#### What you should do
Every entry below must be transcribed word for word, and the images must be left out.
*** Opening of Data for this exercise ***
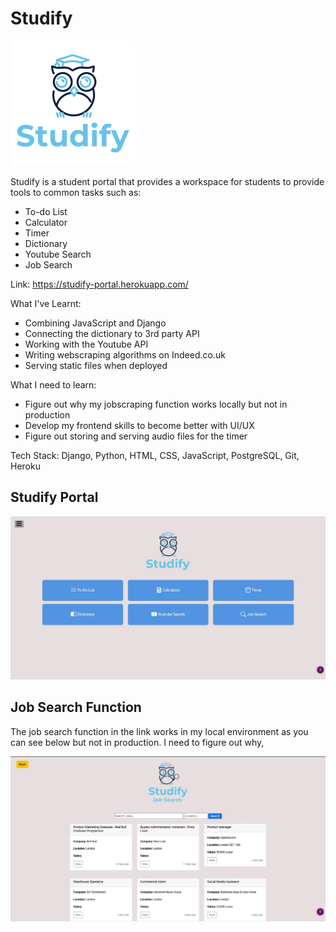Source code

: # Studify

![Logo](https://github.com/Johanawan/Studify/blob/main/Images/logo.png)

Studify is a student portal that provides a workspace for students to provide tools to common tasks such as:
- To-do List
- Calculator
- Timer
- Dictionary
- Youtube Search
- Job Search

Link: https://studify-portal.herokuapp.com/

What I've Learnt:
- Combining JavaScript and Django
- Connecting the dictionary to 3rd party API
- Working with the Youtube API
- Writing webscraping algorithms on Indeed.co.uk
- Serving static files when deployed

What I need to learn:
- Figure out why my jobscraping function works locally but not in production
- Develop my frontend skills to become better with UI/UX
- Figure out storing and serving audio files for the timer

Tech Stack: Django, Python, HTML, CSS, JavaScript, PostgreSQL, Git, Heroku

## Studify Portal

![Image of Dashboard](https://github.com/Johanawan/Studify/blob/main/Images/Studify1.JPG)

## Job Search Function
The job search function in the link works in my local environment as you can see below but not in production. I need to figure out why,

![Image of Dashboard](https://github.com/Johanawan/Studify/blob/main/Images/jobsearch.JPG)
*** Close of Data for this exercise ***
#### Result of this exercise
Source code

: # Studify

![Logo](https://github.com/Johanawan/Studify/blob/main/Images/logo.png)

Studify is a student portal that provides a workspace for students to provide tools to common tasks such as:
- To-do List
- Calculator
- Timer
- Dictionary
- Youtube Search
- Job Search

Link: https://studify-portal.herokuapp.com/

What I've Learnt:
- Combining JavaScript and Django
- Connecting the dictionary to 3rd party API
- Working with the Youtube API
- Writing webscraping algorithms on Indeed.co.uk
- Serving static files when deployed

What I need to learn:
- Figure out why my jobscraping function works locally but not in production
- Develop my frontend skills to become better with UI/UX
- Figure out storing and serving audio files for the timer

Tech Stack: Django, Python, HTML, CSS, JavaScript, PostgreSQL, Git, Heroku

## Studify Portal

![Image of Dashboard](https://github.com/Johanawan/Studify/blob/main/Images/Studify1.JPG)

## Job Search Function
The job search function in the link works in my local environment as you can see below but not in production. I need to figure out why,

![Image of Dashboard](https://github.com/Johanawan/Studify/blob/main/Images/jobsearch.JPG)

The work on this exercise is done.